Which reminds me of the conversation I had with Eric after I’d given what I’d written to him to read. He didn’t say anything immediately when he gave it back, although that wasn’t necessarily a good sign. Eric’s got human lately, by the way. He’s got a boyfriend. Yup. Boyfriend. He says himself (I told you he’d got human) that it hadn’t ever occurred to him that he was gay. He knew he wasn’t very interested in girls and then just didn’t think about it any more—maybe he was just 100 percent animal oriented—and Smokehill or any place where you’re dealing with tourists all the time is not going to improve your opinion of the human race. Then one day Dan kissed him and (he says) it was like…oh.

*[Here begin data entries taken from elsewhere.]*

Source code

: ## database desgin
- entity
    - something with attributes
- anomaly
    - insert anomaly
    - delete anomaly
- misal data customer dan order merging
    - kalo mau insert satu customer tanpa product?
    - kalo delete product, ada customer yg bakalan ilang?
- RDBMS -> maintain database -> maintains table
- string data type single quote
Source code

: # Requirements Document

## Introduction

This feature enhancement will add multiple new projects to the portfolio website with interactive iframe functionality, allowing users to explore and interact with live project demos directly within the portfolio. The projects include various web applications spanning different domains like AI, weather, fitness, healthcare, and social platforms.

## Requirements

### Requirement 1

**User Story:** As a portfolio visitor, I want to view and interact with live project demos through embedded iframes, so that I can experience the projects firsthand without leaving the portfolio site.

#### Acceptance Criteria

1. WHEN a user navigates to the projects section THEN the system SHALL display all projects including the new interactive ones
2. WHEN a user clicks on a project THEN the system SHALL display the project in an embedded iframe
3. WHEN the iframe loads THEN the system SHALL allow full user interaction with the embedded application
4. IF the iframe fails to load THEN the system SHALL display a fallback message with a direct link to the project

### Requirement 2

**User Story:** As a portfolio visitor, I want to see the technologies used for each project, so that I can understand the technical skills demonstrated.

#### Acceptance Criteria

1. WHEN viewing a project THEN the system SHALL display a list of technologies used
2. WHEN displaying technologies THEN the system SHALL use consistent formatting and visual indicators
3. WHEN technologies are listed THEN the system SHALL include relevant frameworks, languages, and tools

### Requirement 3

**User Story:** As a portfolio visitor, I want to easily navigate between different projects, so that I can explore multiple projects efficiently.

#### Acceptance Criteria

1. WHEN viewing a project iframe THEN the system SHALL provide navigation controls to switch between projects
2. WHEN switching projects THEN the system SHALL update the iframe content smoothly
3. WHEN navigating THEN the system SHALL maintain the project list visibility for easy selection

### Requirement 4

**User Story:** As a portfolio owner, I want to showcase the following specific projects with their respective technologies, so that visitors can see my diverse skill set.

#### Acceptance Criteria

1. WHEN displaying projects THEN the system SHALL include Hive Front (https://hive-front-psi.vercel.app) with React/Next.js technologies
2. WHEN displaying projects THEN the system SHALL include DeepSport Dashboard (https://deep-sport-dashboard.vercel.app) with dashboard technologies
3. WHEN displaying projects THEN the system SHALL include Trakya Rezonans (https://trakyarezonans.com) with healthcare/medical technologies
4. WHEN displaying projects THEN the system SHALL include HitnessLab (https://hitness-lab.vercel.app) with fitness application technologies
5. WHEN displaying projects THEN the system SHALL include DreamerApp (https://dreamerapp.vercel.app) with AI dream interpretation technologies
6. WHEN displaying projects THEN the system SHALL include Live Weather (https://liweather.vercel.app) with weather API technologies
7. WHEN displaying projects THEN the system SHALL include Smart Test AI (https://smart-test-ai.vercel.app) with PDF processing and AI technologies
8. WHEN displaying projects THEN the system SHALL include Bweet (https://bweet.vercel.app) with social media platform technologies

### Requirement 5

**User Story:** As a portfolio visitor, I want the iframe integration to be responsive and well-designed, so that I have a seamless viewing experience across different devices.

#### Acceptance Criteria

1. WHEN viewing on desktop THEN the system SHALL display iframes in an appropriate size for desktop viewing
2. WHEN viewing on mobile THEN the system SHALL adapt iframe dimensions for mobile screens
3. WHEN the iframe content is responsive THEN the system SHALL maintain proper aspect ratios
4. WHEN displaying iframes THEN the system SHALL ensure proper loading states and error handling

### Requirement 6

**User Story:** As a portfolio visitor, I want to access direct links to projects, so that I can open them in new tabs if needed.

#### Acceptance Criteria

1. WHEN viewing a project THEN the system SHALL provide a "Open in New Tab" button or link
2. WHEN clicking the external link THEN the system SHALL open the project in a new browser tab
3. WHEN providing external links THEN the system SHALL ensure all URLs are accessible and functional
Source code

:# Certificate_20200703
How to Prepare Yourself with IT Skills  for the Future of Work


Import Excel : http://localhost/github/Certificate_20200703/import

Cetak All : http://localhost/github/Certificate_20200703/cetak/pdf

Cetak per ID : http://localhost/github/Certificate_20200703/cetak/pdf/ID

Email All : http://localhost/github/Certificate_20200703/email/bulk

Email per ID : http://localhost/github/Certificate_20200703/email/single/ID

He looked at me and I waited for the blast. It’s not like he’s not Eric any more, although the expression on his face was a lot more sardonic and a lot less toxic than it would have been before Dan. I tried not to shuffle my feet.
“Yeah, okay,” Eric said finally. “Fair’s fair. I was pretty much a bastard in those days and I was more of a bastard to you than to most people. But you were…bless your little pointed head, you were such a lightning rod for it.
“I don’t deny anything you’ve said in here”—and he gave my manuscript a flap—“but there is other stuff. Like that your self-absorption was way beyond spectacular long before Lois.” He brooded, continuing to give the big wodge of manuscript little jerky flips. The middle pages were starting to stick out from the rest. I probably wanted to be mesmerized by this because I didn’t want to listen to what he was saying, but I did think about what was going to happen when those middle pages finished slithering out and you know how the harder you grab on to the outside the more of the middle waterfal
ls out. Maybe Eric and I could bond some more over putting them back in order. I don’t think so.
“The best thing about you when you were a kid was that dog,” he said. “That was a really nice dog and you did a really good job with him. So there was that in your favor. Outside of that…you were so convinced you were the center of the universe—and the worst thing was you were right. You were the only child of the directors of the Institute, and the directors of the Institute were the rulers of the only universe that mattered. You bled arrogance like a slug leaves a slime trail.”
Eric’s way with words.
“Jake, stop staring at your manuscript and look at me,” he said, testily. That sounded so much like the old Eric I had to smile. I also looked up. He smiled back, sort of, but it was a pretty steely smile. “I was the grown-up, so I admit it was my fault, and my responsibility, and I didn’t do it very well. All right, I did it lousy. And it maybe needed someone like you, someone catastrophically self-absorbed, and someone furthermore who doesn’t have a clue about anything but his own strange little world—have you ever had a McDonald’s hamburger, for chrissake?”
“Once. I didn’t like it.”
Eric snorted one of his laughter-substitute snorts. “Well, come to that, I don’t like McDonald’s food either. But I was twenty-six when I applied for the job here. I’d spent twenty-six years living in cities. Where there are always people everywhere—their noise, their buildings, their garbage—even if you’re out in what passes for the country there’s a permanent light haze at night from the nearest city and you’re still smelling car exhaust. And you can always hear a car on a road somewhere, or your neighbors’ TV through the common wall—and your electricity comes on wires from the power station. It may have taken someone like you to raise Lois—to raise a Lois. Someone far enough out of what passes for normal experience to connect with a dragon. That didn’t make you a joy to have around.”